:: Data for processing ::

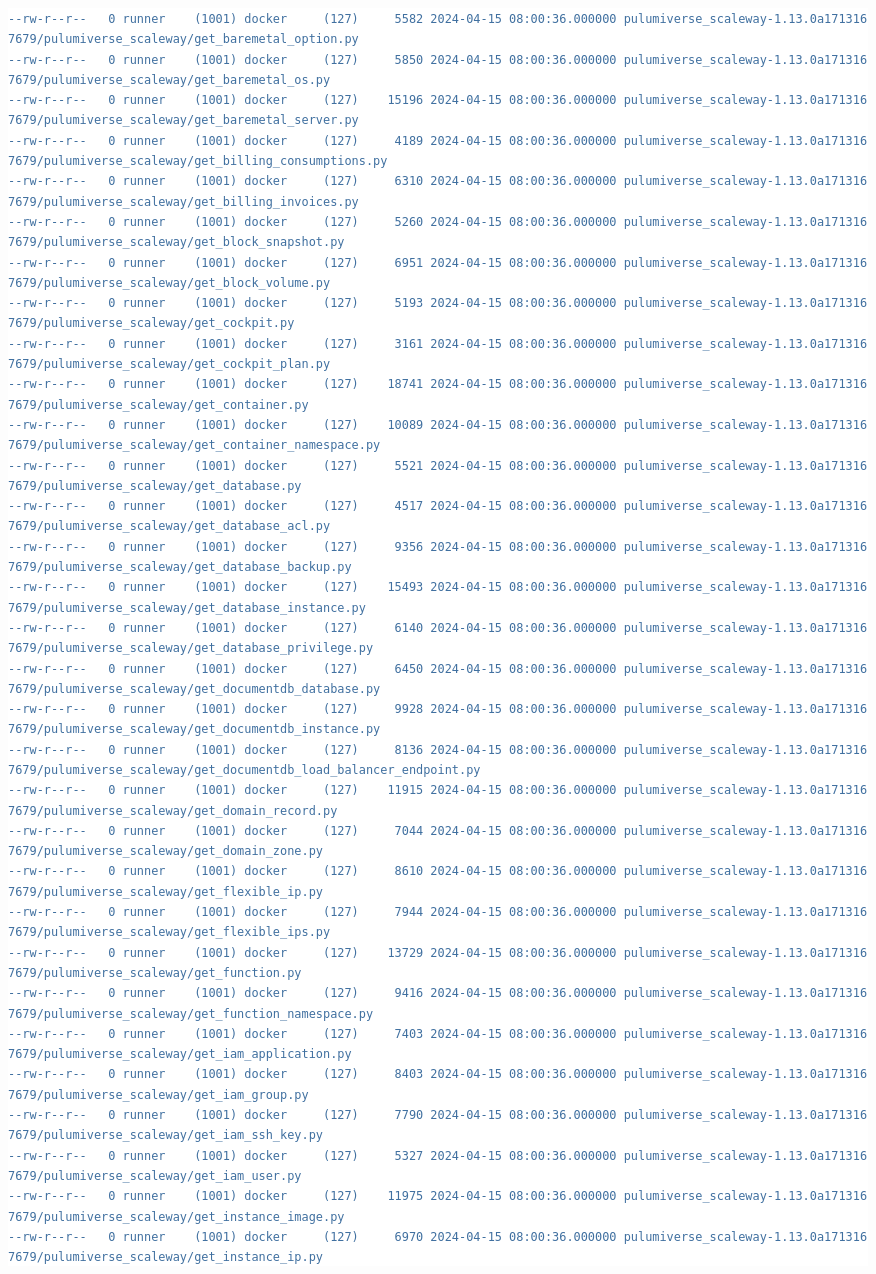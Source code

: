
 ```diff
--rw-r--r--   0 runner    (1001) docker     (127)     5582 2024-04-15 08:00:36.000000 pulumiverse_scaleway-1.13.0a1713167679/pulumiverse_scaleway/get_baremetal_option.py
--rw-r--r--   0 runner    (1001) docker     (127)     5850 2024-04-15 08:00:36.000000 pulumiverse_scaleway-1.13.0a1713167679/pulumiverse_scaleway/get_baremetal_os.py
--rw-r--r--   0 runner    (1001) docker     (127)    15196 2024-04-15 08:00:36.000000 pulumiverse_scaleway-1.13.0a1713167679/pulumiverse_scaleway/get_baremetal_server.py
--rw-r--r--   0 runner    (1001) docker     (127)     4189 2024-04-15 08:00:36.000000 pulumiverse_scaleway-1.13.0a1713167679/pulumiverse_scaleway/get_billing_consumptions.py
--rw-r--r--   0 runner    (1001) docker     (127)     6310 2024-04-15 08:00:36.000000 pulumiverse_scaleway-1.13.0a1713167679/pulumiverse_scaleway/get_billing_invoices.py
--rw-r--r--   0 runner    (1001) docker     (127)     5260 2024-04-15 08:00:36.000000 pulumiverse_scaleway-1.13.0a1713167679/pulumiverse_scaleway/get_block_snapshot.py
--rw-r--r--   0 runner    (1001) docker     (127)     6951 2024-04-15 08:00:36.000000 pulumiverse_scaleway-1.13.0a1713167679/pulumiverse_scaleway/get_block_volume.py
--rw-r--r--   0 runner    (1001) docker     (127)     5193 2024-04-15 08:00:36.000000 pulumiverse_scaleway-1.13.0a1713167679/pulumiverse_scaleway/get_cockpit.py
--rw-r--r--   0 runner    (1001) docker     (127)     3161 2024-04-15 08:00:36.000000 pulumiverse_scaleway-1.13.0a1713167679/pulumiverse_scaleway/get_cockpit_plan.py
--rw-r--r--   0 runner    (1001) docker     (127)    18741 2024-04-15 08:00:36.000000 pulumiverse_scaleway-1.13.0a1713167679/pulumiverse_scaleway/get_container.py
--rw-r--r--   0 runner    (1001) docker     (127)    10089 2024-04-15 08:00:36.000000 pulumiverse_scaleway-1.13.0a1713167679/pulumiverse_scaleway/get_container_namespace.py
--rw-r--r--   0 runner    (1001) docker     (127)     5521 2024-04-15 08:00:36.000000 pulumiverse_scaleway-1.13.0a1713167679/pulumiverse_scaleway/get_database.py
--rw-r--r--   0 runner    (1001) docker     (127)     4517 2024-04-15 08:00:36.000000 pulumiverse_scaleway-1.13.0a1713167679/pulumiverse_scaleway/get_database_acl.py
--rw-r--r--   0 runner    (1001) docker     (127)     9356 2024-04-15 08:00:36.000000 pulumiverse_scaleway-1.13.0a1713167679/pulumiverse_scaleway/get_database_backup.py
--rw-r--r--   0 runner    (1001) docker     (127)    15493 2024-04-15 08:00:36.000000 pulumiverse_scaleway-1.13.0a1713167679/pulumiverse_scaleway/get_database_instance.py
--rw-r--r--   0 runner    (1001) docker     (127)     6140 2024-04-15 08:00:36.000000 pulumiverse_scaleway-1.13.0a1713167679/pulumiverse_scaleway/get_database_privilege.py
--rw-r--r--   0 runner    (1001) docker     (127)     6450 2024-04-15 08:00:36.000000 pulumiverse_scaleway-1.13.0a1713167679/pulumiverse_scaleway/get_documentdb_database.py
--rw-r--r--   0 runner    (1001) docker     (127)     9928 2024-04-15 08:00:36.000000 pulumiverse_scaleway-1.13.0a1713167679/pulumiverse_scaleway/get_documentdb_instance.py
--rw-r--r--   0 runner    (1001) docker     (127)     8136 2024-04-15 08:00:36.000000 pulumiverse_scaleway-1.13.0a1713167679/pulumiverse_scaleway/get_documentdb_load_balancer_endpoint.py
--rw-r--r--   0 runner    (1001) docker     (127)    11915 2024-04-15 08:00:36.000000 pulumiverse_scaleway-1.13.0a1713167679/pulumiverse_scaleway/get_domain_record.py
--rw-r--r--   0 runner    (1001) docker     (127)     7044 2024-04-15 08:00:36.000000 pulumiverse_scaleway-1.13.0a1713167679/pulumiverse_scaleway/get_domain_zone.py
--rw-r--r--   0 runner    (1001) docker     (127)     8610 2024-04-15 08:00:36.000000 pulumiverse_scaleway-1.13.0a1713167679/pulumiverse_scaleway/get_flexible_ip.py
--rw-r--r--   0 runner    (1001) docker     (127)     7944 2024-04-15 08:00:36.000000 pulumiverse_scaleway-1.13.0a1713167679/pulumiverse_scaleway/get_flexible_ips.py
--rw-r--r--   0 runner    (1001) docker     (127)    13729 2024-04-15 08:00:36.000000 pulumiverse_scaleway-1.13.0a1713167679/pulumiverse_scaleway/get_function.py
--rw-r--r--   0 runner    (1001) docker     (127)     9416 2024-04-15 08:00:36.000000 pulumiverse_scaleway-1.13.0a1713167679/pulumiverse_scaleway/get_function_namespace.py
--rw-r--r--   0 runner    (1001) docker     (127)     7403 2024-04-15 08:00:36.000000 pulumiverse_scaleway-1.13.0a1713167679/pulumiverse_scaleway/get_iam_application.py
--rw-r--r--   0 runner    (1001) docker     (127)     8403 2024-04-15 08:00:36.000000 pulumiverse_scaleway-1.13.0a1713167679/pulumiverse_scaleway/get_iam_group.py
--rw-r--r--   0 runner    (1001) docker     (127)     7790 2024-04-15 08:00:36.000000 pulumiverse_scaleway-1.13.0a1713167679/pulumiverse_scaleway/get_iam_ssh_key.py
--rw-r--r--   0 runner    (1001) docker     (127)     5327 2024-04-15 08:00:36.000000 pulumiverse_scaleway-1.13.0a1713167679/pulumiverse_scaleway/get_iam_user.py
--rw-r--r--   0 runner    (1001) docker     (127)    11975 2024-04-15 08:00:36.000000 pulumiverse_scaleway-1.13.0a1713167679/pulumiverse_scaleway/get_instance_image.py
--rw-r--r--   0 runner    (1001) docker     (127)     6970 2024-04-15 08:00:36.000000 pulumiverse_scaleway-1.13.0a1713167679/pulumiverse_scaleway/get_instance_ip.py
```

:::

Task objective. In the copy, every entry appears exactly as written above and no picture appears.

Exercise answer.
Source code

:
 ```diff
--rw-r--r--   0 runner    (1001) docker     (127)     5582 2024-04-15 08:00:36.000000 pulumiverse_scaleway-1.13.0a1713167679/pulumiverse_scaleway/get_baremetal_option.py
--rw-r--r--   0 runner    (1001) docker     (127)     5850 2024-04-15 08:00:36.000000 pulumiverse_scaleway-1.13.0a1713167679/pulumiverse_scaleway/get_baremetal_os.py
--rw-r--r--   0 runner    (1001) docker     (127)    15196 2024-04-15 08:00:36.000000 pulumiverse_scaleway-1.13.0a1713167679/pulumiverse_scaleway/get_baremetal_server.py
--rw-r--r--   0 runner    (1001) docker     (127)     4189 2024-04-15 08:00:36.000000 pulumiverse_scaleway-1.13.0a1713167679/pulumiverse_scaleway/get_billing_consumptions.py
--rw-r--r--   0 runner    (1001) docker     (127)     6310 2024-04-15 08:00:36.000000 pulumiverse_scaleway-1.13.0a1713167679/pulumiverse_scaleway/get_billing_invoices.py
--rw-r--r--   0 runner    (1001) docker     (127)     5260 2024-04-15 08:00:36.000000 pulumiverse_scaleway-1.13.0a1713167679/pulumiverse_scaleway/get_block_snapshot.py
--rw-r--r--   0 runner    (1001) docker     (127)     6951 2024-04-15 08:00:36.000000 pulumiverse_scaleway-1.13.0a1713167679/pulumiverse_scaleway/get_block_volume.py
--rw-r--r--   0 runner    (1001) docker     (127)     5193 2024-04-15 08:00:36.000000 pulumiverse_scaleway-1.13.0a1713167679/pulumiverse_scaleway/get_cockpit.py
--rw-r--r--   0 runner    (1001) docker     (127)     3161 2024-04-15 08:00:36.000000 pulumiverse_scaleway-1.13.0a1713167679/pulumiverse_scaleway/get_cockpit_plan.py
--rw-r--r--   0 runner    (1001) docker     (127)    18741 2024-04-15 08:00:36.000000 pulumiverse_scaleway-1.13.0a1713167679/pulumiverse_scaleway/get_container.py
--rw-r--r--   0 runner    (1001) docker     (127)    10089 2024-04-15 08:00:36.000000 pulumiverse_scaleway-1.13.0a1713167679/pulumiverse_scaleway/get_container_namespace.py
--rw-r--r--   0 runner    (1001) docker     (127)     5521 2024-04-15 08:00:36.000000 pulumiverse_scaleway-1.13.0a1713167679/pulumiverse_scaleway/get_database.py
--rw-r--r--   0 runner    (1001) docker     (127)     4517 2024-04-15 08:00:36.000000 pulumiverse_scaleway-1.13.0a1713167679/pulumiverse_scaleway/get_database_acl.py
--rw-r--r--   0 runner    (1001) docker     (127)     9356 2024-04-15 08:00:36.000000 pulumiverse_scaleway-1.13.0a1713167679/pulumiverse_scaleway/get_database_backup.py
--rw-r--r--   0 runner    (1001) docker     (127)    15493 2024-04-15 08:00:36.000000 pulumiverse_scaleway-1.13.0a1713167679/pulumiverse_scaleway/get_database_instance.py
--rw-r--r--   0 runner    (1001) docker     (127)     6140 2024-04-15 08:00:36.000000 pulumiverse_scaleway-1.13.0a1713167679/pulumiverse_scaleway/get_database_privilege.py
--rw-r--r--   0 runner    (1001) docker     (127)     6450 2024-04-15 08:00:36.000000 pulumiverse_scaleway-1.13.0a1713167679/pulumiverse_scaleway/get_documentdb_database.py
--rw-r--r--   0 runner    (1001) docker     (127)     9928 2024-04-15 08:00:36.000000 pulumiverse_scaleway-1.13.0a1713167679/pulumiverse_scaleway/get_documentdb_instance.py
--rw-r--r--   0 runner    (1001) docker     (127)     8136 2024-04-15 08:00:36.000000 pulumiverse_scaleway-1.13.0a1713167679/pulumiverse_scaleway/get_documentdb_load_balancer_endpoint.py
--rw-r--r--   0 runner    (1001) docker     (127)    11915 2024-04-15 08:00:36.000000 pulumiverse_scaleway-1.13.0a1713167679/pulumiverse_scaleway/get_domain_record.py
--rw-r--r--   0 runner    (1001) docker     (127)     7044 2024-04-15 08:00:36.000000 pulumiverse_scaleway-1.13.0a1713167679/pulumiverse_scaleway/get_domain_zone.py
--rw-r--r--   0 runner    (1001) docker     (127)     8610 2024-04-15 08:00:36.000000 pulumiverse_scaleway-1.13.0a1713167679/pulumiverse_scaleway/get_flexible_ip.py
--rw-r--r--   0 runner    (1001) docker     (127)     7944 2024-04-15 08:00:36.000000 pulumiverse_scaleway-1.13.0a1713167679/pulumiverse_scaleway/get_flexible_ips.py
--rw-r--r--   0 runner    (1001) docker     (127)    13729 2024-04-15 08:00:36.000000 pulumiverse_scaleway-1.13.0a1713167679/pulumiverse_scaleway/get_function.py
--rw-r--r--   0 runner    (1001) docker     (127)     9416 2024-04-15 08:00:36.000000 pulumiverse_scaleway-1.13.0a1713167679/pulumiverse_scaleway/get_function_namespace.py
--rw-r--r--   0 runner    (1001) docker     (127)     7403 2024-04-15 08:00:36.000000 pulumiverse_scaleway-1.13.0a1713167679/pulumiverse_scaleway/get_iam_application.py
--rw-r--r--   0 runner    (1001) docker     (127)     8403 2024-04-15 08:00:36.000000 pulumiverse_scaleway-1.13.0a1713167679/pulumiverse_scaleway/get_iam_group.py
--rw-r--r--   0 runner    (1001) docker     (127)     7790 2024-04-15 08:00:36.000000 pulumiverse_scaleway-1.13.0a1713167679/pulumiverse_scaleway/get_iam_ssh_key.py
--rw-r--r--   0 runner    (1001) docker     (127)     5327 2024-04-15 08:00:36.000000 pulumiverse_scaleway-1.13.0a1713167679/pulumiverse_scaleway/get_iam_user.py
--rw-r--r--   0 runner    (1001) docker     (127)    11975 2024-04-15 08:00:36.000000 pulumiverse_scaleway-1.13.0a1713167679/pulumiverse_scaleway/get_instance_image.py
--rw-r--r--   0 runner    (1001) docker     (127)     6970 2024-04-15 08:00:36.000000 pulumiverse_scaleway-1.13.0a1713167679/pulumiverse_scaleway/get_instance_ip.py
```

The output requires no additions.